Task instructions: Print each entry word for word without images.

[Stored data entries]
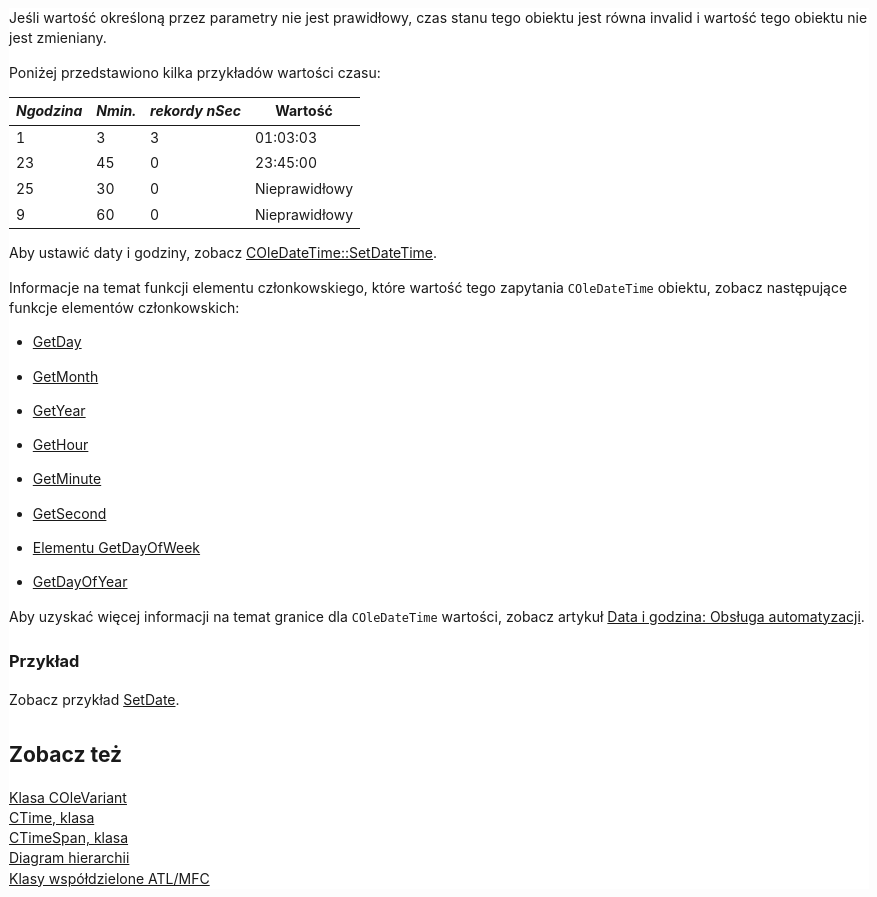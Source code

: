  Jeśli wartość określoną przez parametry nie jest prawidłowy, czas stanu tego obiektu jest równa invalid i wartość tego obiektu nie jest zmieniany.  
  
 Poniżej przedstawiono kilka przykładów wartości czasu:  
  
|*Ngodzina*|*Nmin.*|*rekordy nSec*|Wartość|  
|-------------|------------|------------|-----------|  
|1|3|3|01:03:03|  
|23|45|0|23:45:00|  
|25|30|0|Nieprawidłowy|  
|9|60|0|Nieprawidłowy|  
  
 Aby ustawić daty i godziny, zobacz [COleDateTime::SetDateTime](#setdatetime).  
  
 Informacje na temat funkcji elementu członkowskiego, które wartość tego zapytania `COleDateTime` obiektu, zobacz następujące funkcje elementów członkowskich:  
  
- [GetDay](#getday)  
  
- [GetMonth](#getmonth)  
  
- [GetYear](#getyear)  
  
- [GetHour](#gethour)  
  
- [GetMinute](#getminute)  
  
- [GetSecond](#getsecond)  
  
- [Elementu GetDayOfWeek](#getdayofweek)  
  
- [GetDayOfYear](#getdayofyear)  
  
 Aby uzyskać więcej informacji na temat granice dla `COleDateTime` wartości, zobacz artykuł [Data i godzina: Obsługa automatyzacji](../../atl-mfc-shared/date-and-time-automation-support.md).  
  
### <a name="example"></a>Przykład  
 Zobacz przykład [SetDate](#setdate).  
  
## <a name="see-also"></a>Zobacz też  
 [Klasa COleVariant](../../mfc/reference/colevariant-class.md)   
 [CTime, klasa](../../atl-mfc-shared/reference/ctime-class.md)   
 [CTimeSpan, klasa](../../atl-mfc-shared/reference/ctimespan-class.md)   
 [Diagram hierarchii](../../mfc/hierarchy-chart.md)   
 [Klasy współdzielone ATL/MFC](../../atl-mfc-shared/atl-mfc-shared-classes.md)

Your response:
Source code

:  Jeśli wartość określoną przez parametry nie jest prawidłowy, czas stanu tego obiektu jest równa invalid i wartość tego obiektu nie jest zmieniany.  
  
 Poniżej przedstawiono kilka przykładów wartości czasu:  
  
|*Ngodzina*|*Nmin.*|*rekordy nSec*|Wartość|  
|-------------|------------|------------|-----------|  
|1|3|3|01:03:03|  
|23|45|0|23:45:00|  
|25|30|0|Nieprawidłowy|  
|9|60|0|Nieprawidłowy|  
  
 Aby ustawić daty i godziny, zobacz [COleDateTime::SetDateTime](#setdatetime).  
  
 Informacje na temat funkcji elementu członkowskiego, które wartość tego zapytania `COleDateTime` obiektu, zobacz następujące funkcje elementów członkowskich:  
  
- [GetDay](#getday)  
  
- [GetMonth](#getmonth)  
  
- [GetYear](#getyear)  
  
- [GetHour](#gethour)  
  
- [GetMinute](#getminute)  
  
- [GetSecond](#getsecond)  
  
- [Elementu GetDayOfWeek](#getdayofweek)  
  
- [GetDayOfYear](#getdayofyear)  
  
 Aby uzyskać więcej informacji na temat granice dla `COleDateTime` wartości, zobacz artykuł [Data i godzina: Obsługa automatyzacji](../../atl-mfc-shared/date-and-time-automation-support.md).  
  
### <a name="example"></a>Przykład  
 Zobacz przykład [SetDate](#setdate).  
  
## <a name="see-also"></a>Zobacz też  
 [Klasa COleVariant](../../mfc/reference/colevariant-class.md)   
 [CTime, klasa](../../atl-mfc-shared/reference/ctime-class.md)   
 [CTimeSpan, klasa](../../atl-mfc-shared/reference/ctimespan-class.md)   
 [Diagram hierarchii](../../mfc/hierarchy-chart.md)   
 [Klasy współdzielone ATL/MFC](../../atl-mfc-shared/atl-mfc-shared-classes.md)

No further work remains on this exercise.